■ **Exercise brief**
Would you please copy each line of the data in which the string "eval" occurs?

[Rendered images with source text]
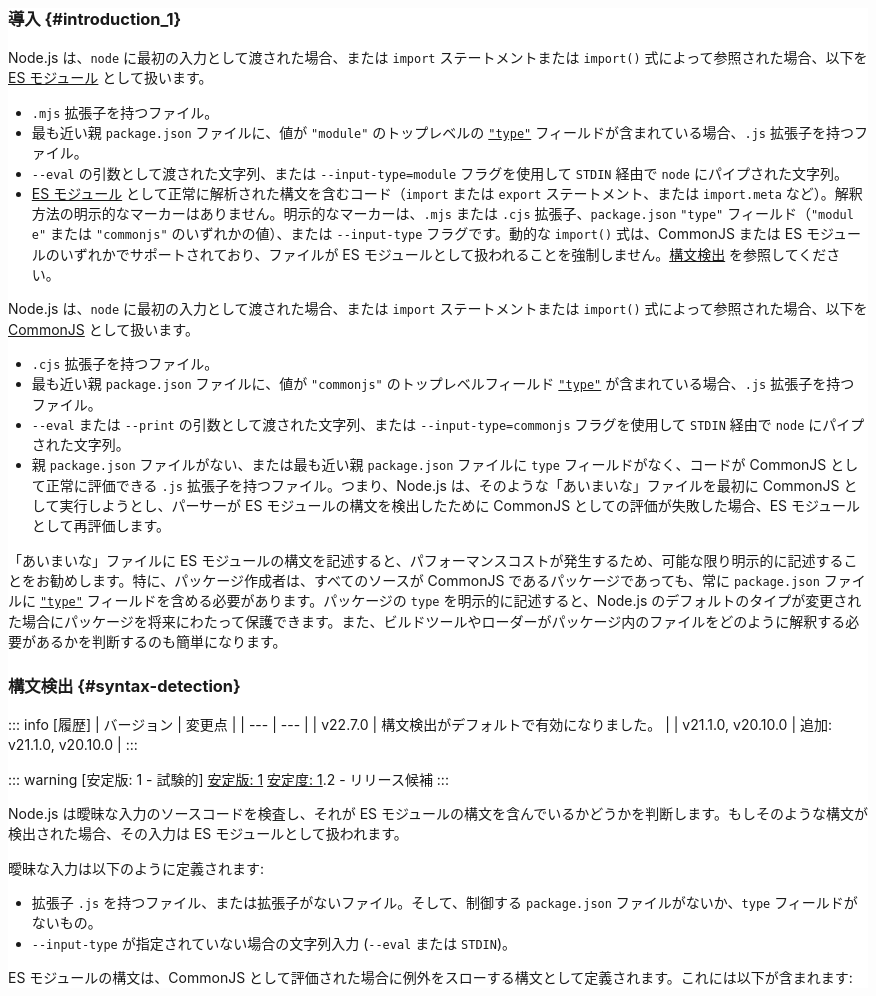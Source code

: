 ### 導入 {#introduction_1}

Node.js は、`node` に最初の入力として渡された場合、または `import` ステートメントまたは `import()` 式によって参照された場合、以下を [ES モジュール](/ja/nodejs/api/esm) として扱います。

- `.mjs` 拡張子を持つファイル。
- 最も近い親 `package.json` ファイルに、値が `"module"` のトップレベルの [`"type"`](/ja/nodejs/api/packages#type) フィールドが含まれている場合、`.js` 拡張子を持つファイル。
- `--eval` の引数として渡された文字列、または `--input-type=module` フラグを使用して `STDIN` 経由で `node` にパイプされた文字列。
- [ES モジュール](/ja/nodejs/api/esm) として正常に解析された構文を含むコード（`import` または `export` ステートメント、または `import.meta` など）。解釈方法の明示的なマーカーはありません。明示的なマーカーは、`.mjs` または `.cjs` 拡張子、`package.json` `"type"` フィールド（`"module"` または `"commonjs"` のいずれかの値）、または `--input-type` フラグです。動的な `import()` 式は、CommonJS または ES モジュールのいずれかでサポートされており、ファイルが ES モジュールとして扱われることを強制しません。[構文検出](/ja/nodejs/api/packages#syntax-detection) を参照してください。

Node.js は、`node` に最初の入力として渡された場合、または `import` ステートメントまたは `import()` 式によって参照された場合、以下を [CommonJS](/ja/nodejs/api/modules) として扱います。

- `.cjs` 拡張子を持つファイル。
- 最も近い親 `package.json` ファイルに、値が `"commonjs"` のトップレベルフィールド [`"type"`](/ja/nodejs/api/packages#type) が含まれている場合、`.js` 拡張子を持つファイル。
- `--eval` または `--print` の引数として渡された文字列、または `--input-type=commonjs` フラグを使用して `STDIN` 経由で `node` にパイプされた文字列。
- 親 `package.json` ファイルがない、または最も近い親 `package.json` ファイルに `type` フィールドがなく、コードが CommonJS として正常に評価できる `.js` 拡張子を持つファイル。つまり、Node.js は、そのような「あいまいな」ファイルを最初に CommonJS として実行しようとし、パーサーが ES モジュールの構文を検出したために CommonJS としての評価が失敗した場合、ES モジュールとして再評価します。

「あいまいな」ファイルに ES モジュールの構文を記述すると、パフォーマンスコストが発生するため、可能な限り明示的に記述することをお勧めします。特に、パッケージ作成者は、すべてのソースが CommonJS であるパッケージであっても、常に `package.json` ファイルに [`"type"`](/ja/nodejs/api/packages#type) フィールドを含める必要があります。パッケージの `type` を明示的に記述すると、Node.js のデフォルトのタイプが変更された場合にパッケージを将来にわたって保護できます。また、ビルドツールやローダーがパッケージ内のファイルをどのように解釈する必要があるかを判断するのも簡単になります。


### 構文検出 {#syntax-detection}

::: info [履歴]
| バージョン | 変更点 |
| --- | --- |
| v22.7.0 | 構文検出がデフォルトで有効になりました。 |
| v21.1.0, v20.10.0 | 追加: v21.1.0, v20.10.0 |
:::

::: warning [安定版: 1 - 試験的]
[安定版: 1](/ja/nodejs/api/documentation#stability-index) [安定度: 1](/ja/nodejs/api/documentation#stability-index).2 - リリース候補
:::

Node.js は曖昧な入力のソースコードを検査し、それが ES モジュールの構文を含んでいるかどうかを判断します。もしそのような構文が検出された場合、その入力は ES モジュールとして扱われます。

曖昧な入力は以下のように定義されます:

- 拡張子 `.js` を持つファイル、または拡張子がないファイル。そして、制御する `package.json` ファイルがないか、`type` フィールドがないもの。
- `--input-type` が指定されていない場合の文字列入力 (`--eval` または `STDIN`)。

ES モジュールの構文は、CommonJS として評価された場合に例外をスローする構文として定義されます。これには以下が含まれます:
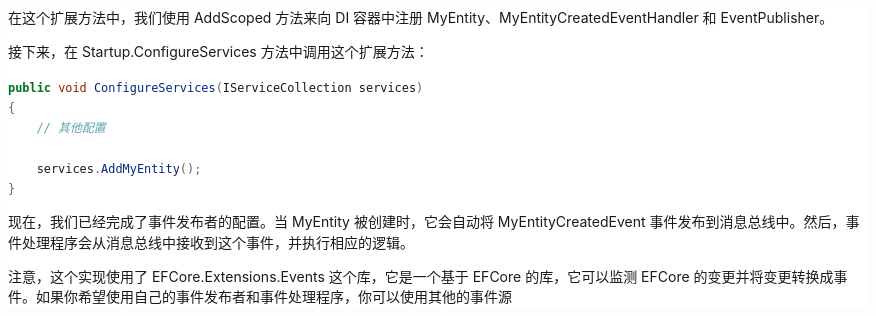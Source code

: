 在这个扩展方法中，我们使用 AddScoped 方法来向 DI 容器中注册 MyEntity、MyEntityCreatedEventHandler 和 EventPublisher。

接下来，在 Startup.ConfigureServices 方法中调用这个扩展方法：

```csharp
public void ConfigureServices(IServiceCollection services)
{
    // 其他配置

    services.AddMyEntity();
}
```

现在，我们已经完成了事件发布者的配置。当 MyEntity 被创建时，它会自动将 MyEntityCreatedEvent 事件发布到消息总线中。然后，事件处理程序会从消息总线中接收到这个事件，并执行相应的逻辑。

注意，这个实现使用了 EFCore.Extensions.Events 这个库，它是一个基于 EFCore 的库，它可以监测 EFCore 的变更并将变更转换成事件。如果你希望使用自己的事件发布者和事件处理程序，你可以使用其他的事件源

■ **Expected answer**
- `--eval` の引数として渡された文字列、または `--input-type=module` フラグを使用して `STDIN` 経由で `node` にパイプされた文字列。
- `--eval` または `--print` の引数として渡された文字列、または `--input-type=commonjs` フラグを使用して `STDIN` 経由で `node` にパイプされた文字列。
- `--input-type` が指定されていない場合の文字列入力 (`--eval` または `STDIN`)。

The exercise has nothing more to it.